§ PROBLEM DESCRIPTION
Show me each line of the listing below where the word "documentation" appears.

§ EXERCISE INPUT

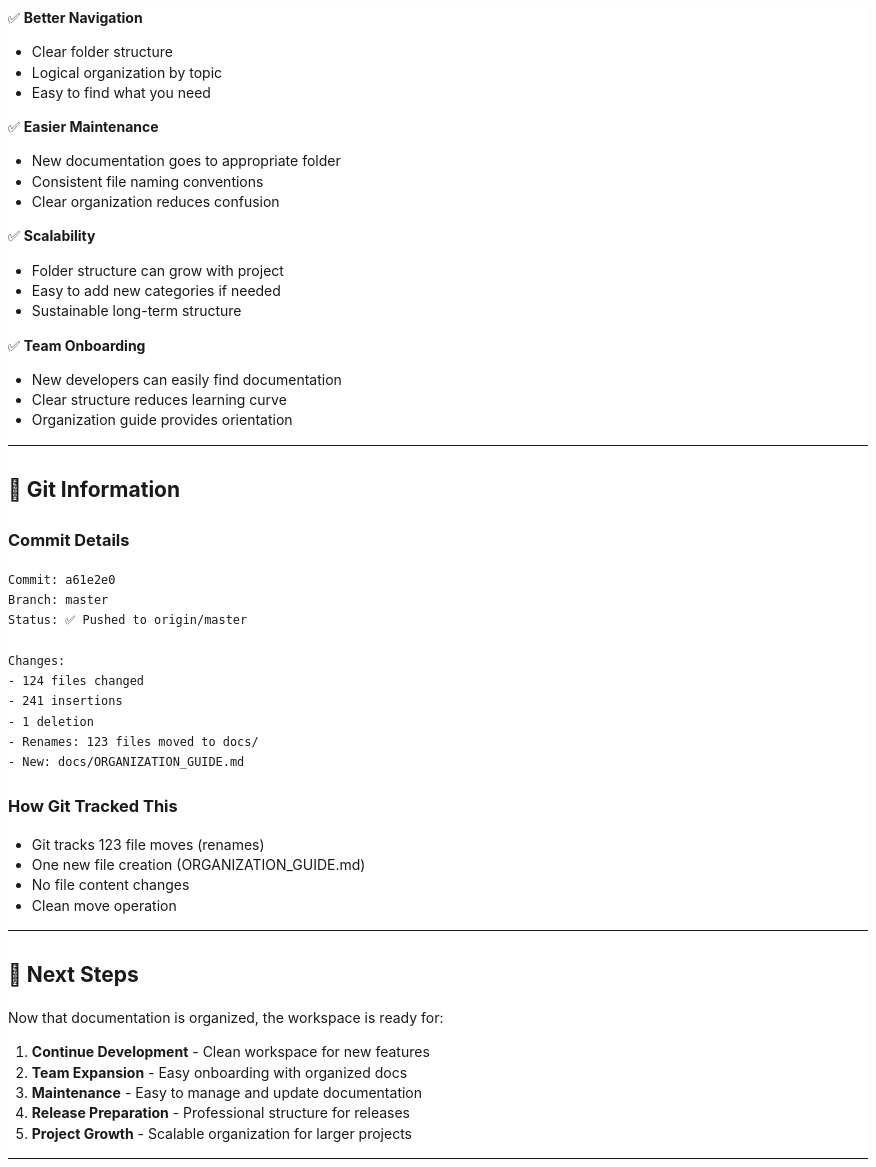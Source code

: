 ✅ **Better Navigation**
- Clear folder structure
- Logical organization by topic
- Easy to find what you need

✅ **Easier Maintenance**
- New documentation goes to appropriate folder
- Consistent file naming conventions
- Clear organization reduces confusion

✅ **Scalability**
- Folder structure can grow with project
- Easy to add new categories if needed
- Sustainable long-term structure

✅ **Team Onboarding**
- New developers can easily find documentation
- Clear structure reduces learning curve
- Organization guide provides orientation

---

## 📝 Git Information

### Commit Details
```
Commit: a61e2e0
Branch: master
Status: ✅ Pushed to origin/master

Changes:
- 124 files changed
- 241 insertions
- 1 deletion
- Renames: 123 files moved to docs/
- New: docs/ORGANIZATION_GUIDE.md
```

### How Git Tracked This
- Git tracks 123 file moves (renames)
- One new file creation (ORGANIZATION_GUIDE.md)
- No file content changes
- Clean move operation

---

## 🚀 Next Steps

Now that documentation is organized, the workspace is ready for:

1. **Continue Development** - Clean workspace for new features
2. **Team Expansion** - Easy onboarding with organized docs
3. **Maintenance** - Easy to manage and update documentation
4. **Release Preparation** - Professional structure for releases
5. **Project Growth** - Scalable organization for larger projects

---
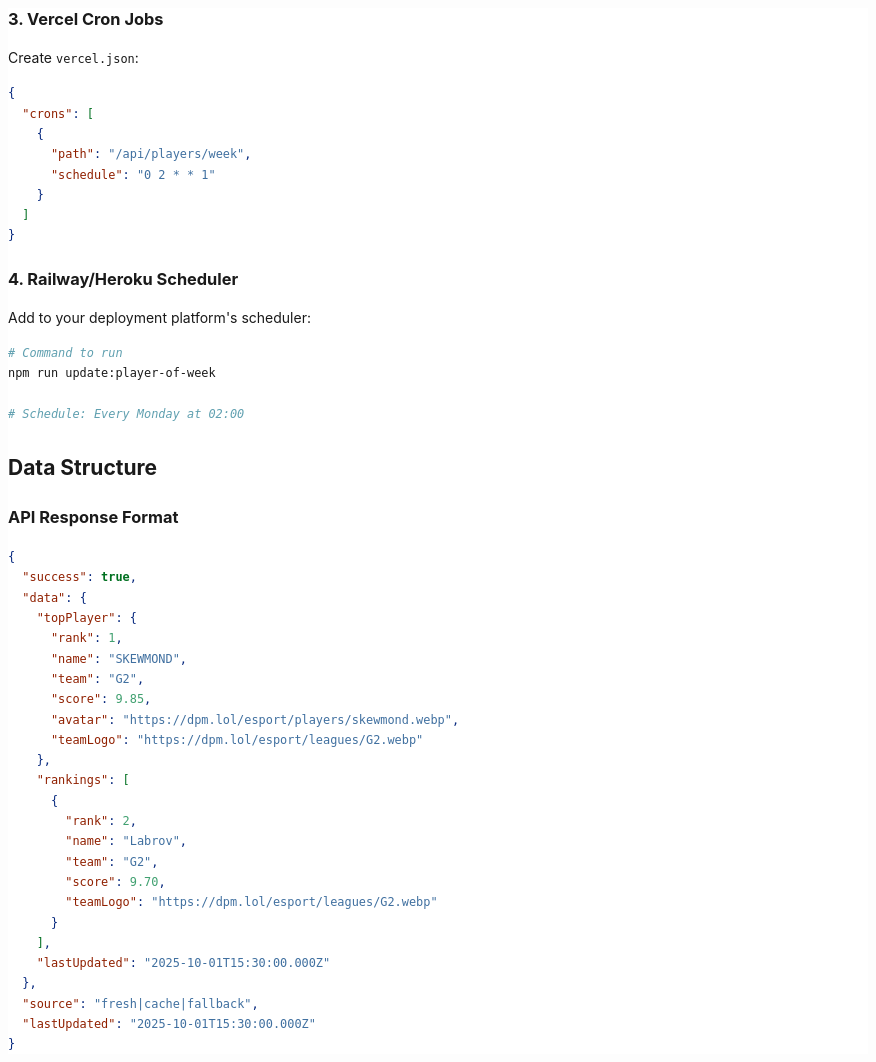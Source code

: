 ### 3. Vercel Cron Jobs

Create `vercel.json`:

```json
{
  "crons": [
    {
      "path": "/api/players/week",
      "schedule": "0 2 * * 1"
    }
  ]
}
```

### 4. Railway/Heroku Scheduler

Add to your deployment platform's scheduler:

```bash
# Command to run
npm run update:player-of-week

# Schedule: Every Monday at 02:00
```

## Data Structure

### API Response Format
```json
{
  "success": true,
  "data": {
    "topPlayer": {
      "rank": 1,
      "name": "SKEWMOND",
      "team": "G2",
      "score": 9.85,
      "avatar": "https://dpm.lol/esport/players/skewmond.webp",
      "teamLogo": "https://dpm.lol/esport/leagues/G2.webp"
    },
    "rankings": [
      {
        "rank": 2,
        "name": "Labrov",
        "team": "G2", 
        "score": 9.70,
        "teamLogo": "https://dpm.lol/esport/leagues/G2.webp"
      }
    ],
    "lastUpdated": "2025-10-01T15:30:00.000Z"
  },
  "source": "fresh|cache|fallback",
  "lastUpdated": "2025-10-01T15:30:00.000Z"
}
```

§ SOLVED EXERCISE
- New documentation goes to appropriate folder
- New developers can easily find documentation
Now that documentation is organized, the workspace is ready for:
3. **Maintenance** - Easy to manage and update documentation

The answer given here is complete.